“Oh God, Devon, I’m so—” She’d turned the wheel too far. The SUV swerved wildly, nearly dropping them into a ditch. “Crap. This thing is really sensitive. I’m so sorry.”
“Keep us above forty, and get us home. We’ll be safe as soon as we get past the ward.”
“They can run that fast?” She glanced in the rearview mirror, but no sprinting shapes took up the middle of the road behind them. If the vampires were chasing them, they were taking a different path. “Maybe we should go into the Realm?”
“The fastest of them can run that fast, and I have a feeling your admirer qualifies. Head home. I don’t know that my body would survive the crossing just yet.” He coughed, shaking with each hacking wheeze of breath. Blood pooled under his leg. Tears obscured Charity’s eyes until she could blink them away.
“I need to pass out for a while. The ward will keep out two vamps, no matter how old.”
Terror squeezed her heart. His voice was so weak, his body bowed over, as if completely sapped of strength and vitality. “Why do you have to pass out? You can’t heal awake?”
“We can, it just takes longer. If I shut down my body for everything but healing, all my energy will go to stitching things back together from the inside out. Take a left here.” He coughed again, huge, full-body spasms that had him dipping forward painfully.
“Oh God, Devon… Oh God.” Charity was going fifty and dared not go any faster. If she took a corner too fast and hit a tree, those vamps would find them, and then she and Devon would be screwed.
“Almost there. You’re doing fine.”
“Get my phone. Call…someone. Andy or Dillon or even Yasmine—we should call someone! Do you know Roger’s number? Maybe we should call him.”
Devon coughed again, his head lolling. “I just need to pass out.”
“Okay. Almost…here. We’re here!”
She skidded to a stop in the driveway, then jumped out and dashed around the hood before pulling at his door. What she saw froze her to the bones.
The overhead light showered Devon’s slumped body. It was much worse than she’d thought, and she had thought it was bad. Scores of jagged parallel lines marred his skin. Deep red blood, almost black, dribbled down his back or across his hip, she couldn’t tell which, indicating a wide and deep wound that would have a normal human bleeding out quickly. More blood smeared across his stomach, legs, and arms. Very little of his skin was clear, and that was covered in pavement rash and grime.
“Please tell me all that blood isn’t yours,” Charity said, reaching in for him.
“It’s not all mine. I rocked that first vamp. Did you see it?” His lips quirked up into a painful grin. He coughed and then winced as he spasmed.
“Okay. It’s okay. Let’s get you inside.” She gingerly touched his arm, trying to find a spot to grab with no blood. Slim pickings. “Can you walk?”
“Yeah. Help?”
He basically fell out of the SUV, his larger body leaning heavily on hers. Grunting, she maneuvered her shoulder under his heavy arm and draped him across her body.

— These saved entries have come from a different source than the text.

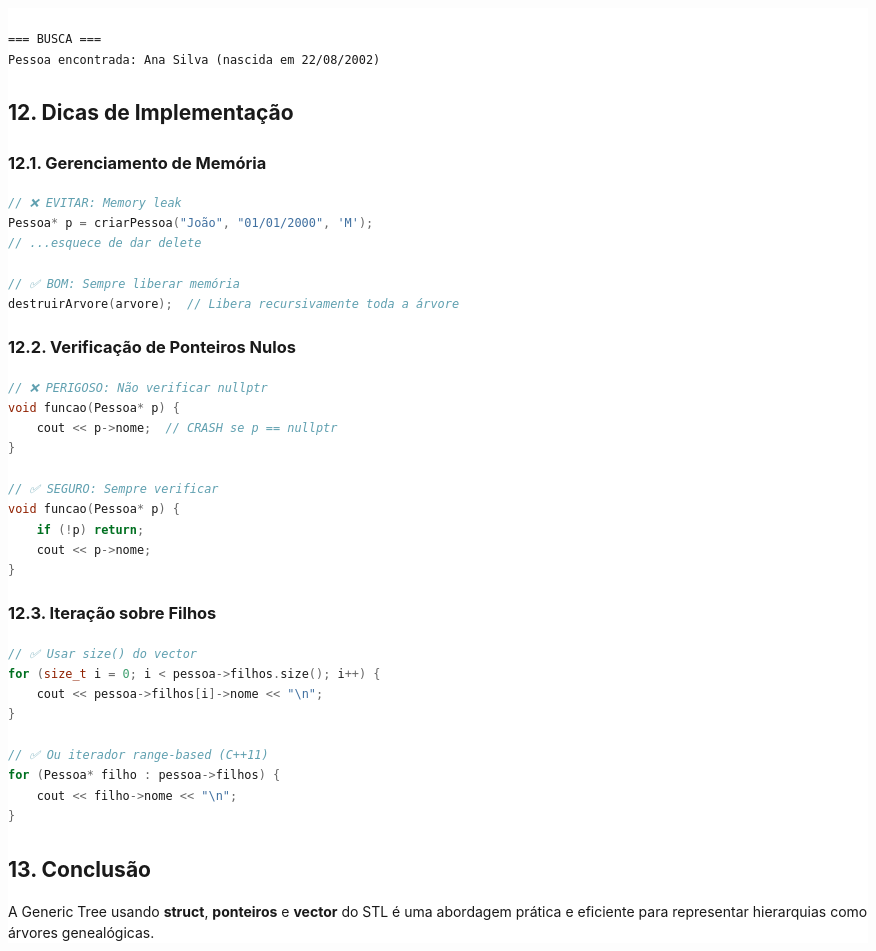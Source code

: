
 ```text

=== BUSCA ===
Pessoa encontrada: Ana Silva (nascida em 22/08/2002)
```

## 12. Dicas de Implementação

### 12.1. Gerenciamento de Memória

```cpp
// ❌ EVITAR: Memory leak
Pessoa* p = criarPessoa("João", "01/01/2000", 'M');
// ...esquece de dar delete

// ✅ BOM: Sempre liberar memória
destruirArvore(arvore);  // Libera recursivamente toda a árvore
```

### 12.2. Verificação de Ponteiros Nulos

```cpp
// ❌ PERIGOSO: Não verificar nullptr
void funcao(Pessoa* p) {
    cout << p->nome;  // CRASH se p == nullptr
}

// ✅ SEGURO: Sempre verificar
void funcao(Pessoa* p) {
    if (!p) return;
    cout << p->nome;
}
```

### 12.3. Iteração sobre Filhos

```cpp
// ✅ Usar size() do vector
for (size_t i = 0; i < pessoa->filhos.size(); i++) {
    cout << pessoa->filhos[i]->nome << "\n";
}

// ✅ Ou iterador range-based (C++11)
for (Pessoa* filho : pessoa->filhos) {
    cout << filho->nome << "\n";
}
```

## 13. Conclusão

A Generic Tree usando **struct**, **ponteiros** e **vector** do STL é uma
abordagem prática e eficiente para representar hierarquias como árvores
genealógicas.
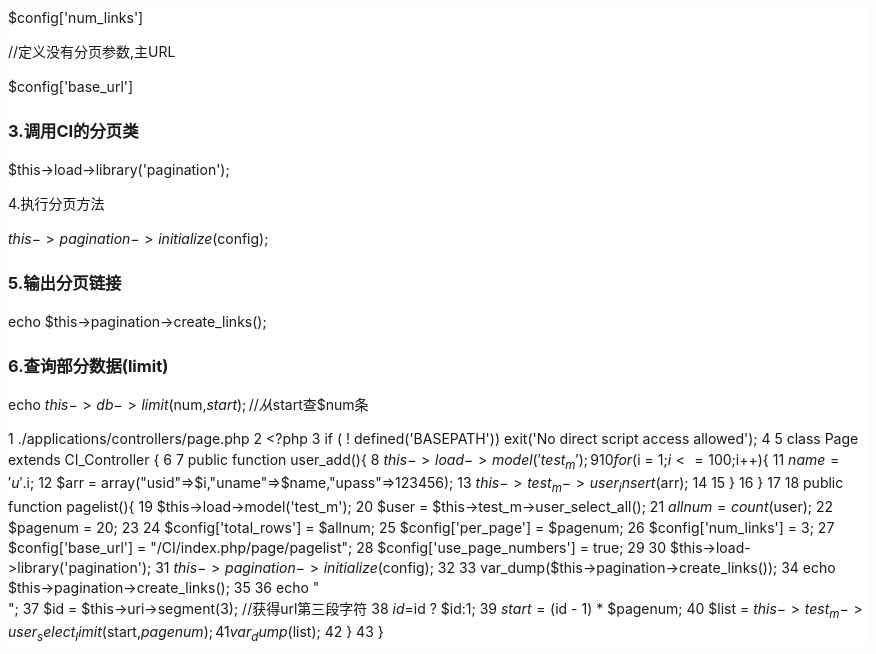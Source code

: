 $config['num_links']

//定义没有分页参数,主URL

$config['base_url']

### 3.调用CI的分页类

$this->load->library('pagination');

4.执行分页方法

$this->pagination->initialize($config);

### 5.输出分页链接

echo $this->pagination->create_links();

### 6.查询部分数据(limit)

echo $this->db->limit($num,$start);  //从$start查$num条

 1 ./applications/controllers/page.php
 2 <?php 
 3 if ( ! defined('BASEPATH')) exit('No direct script access allowed');
 4 
 5 class Page extends CI_Controller {
 6 
 7     public function user_add(){
 8         $this->load->model('test_m');
 9 
10         for ($i = 1;$i <= 100;$i++){
11             $name = 'u'.$i;
12             $arr = array("usid"=>$i,"uname"=>$name,"upass"=>123456);
13             $this->test_m->user_insert($arr);
14 
15         }
16     }
17 
18     public function pagelist(){
19         $this->load->model('test_m');
20         $user = $this->test_m->user_select_all();
21         $allnum = count($user);
22         $pagenum = 20;
23 
24         $config['total_rows'] = $allnum;
25         $config['per_page'] = $pagenum;
26         $config['num_links'] = 3;
27         $config['base_url'] = "/CI/index.php/page/pagelist";
28         $config['use_page_numbers'] = true;
29 
30         $this->load->library('pagination');
31         $this->pagination->initialize($config);
32 
33         var_dump($this->pagination->create_links());
34         echo $this->pagination->create_links();
35 
36         echo "<br />";
37         $id = $this->uri->segment(3);  //获得url第三段字符
38         $id =$id ? $id:1;
39         $start = ($id - 1) * $pagenum;
40         $list = $this->test_m->user_select_limit($start,$pagenum);
41         var_dump($list);
42     }
43 }
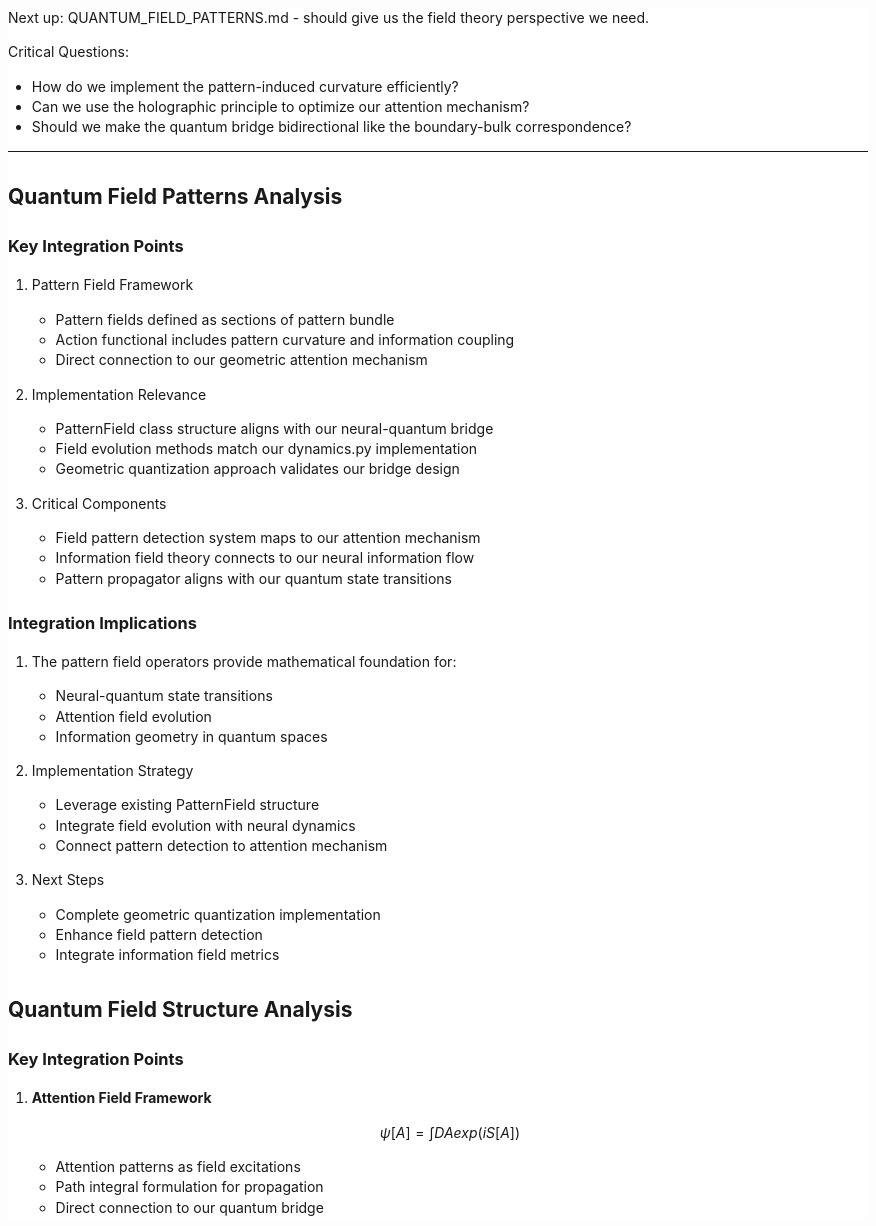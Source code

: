 Next up: QUANTUM_FIELD_PATTERNS.md - should give us the field theory perspective we need.

Critical Questions:
- How do we implement the pattern-induced curvature efficiently?
- Can we use the holographic principle to optimize our attention mechanism?
- Should we make the quantum bridge bidirectional like the boundary-bulk correspondence?

---

## Quantum Field Patterns Analysis

### Key Integration Points
1. Pattern Field Framework
   - Pattern fields defined as sections of pattern bundle
   - Action functional includes pattern curvature and information coupling
   - Direct connection to our geometric attention mechanism

2. Implementation Relevance
   - PatternField class structure aligns with our neural-quantum bridge
   - Field evolution methods match our dynamics.py implementation
   - Geometric quantization approach validates our bridge design

3. Critical Components
   - Field pattern detection system maps to our attention mechanism
   - Information field theory connects to our neural information flow
   - Pattern propagator aligns with our quantum state transitions

### Integration Implications
1. The pattern field operators provide mathematical foundation for:
   - Neural-quantum state transitions
   - Attention field evolution
   - Information geometry in quantum spaces

2. Implementation Strategy
   - Leverage existing PatternField structure
   - Integrate field evolution with neural dynamics
   - Connect pattern detection to attention mechanism

3. Next Steps
   - Complete geometric quantization implementation
   - Enhance field pattern detection
   - Integrate information field metrics

## Quantum Field Structure Analysis

### Key Integration Points
1. **Attention Field Framework**
   ```math
   ψ[A] = ∫DA exp(iS[A])
   ```
   - Attention patterns as field excitations
   - Path integral formulation for propagation
   - Direct connection to our quantum bridge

They hobbled to the front door. Warm wetness soaked into her clothes from his wounds.
“Your bedroom or the couch?” she asked, one arm around his back, the other on his six-pack so he didn’t tip forward.
“Bed,” he wheezed.
They staggered down the hall, a spot of blood smearing the wall where his shoulder bumped. They barged into his room and hovered near the side of his bed.
“Stand here for a minute and I’ll go get…uh, some rags? Do you have rags?”
Devon half climbed, half fell onto his bed. His limbs sprawled out. Red marred the white sheets. His eyes fluttered closed.
“Thanks for coming back for me,” he whispered in a rough voice thick with pain.
“Of course I did.” She looked over his body. There was so much bleeding! She knew werewolves healed unnaturally fast, had seen evidence of it, but could he really come back from this? “I need to clean you up. I have to clean you up.”
He didn’t answer, and for one heart-stopping moment, she thought he’d died. But his chest rose, then fell, in the rhythmic breathing of deep sleep.
“That’s good. Sleep is good.” The house listened silently to her words. Branches danced in the moonlight outside the window.
“Why did we spend so long shopping?” Her chest constricted. Hopefully, the vamps didn’t know where Devon lived, and if they did, which they probably did, they couldn’t get through the ward.
No more time to spare on those thoughts, she dashed to the window and lowered the blinds—his room actually had some. Then she rushed to the bathroom and grabbed a towel. If he wasn’t worried about the sheets, he probably wouldn’t care if a towel was ruined. Searching through the cabinets, she found a first-aid kit and a stack of large white bandages. He was prepared. Thank God.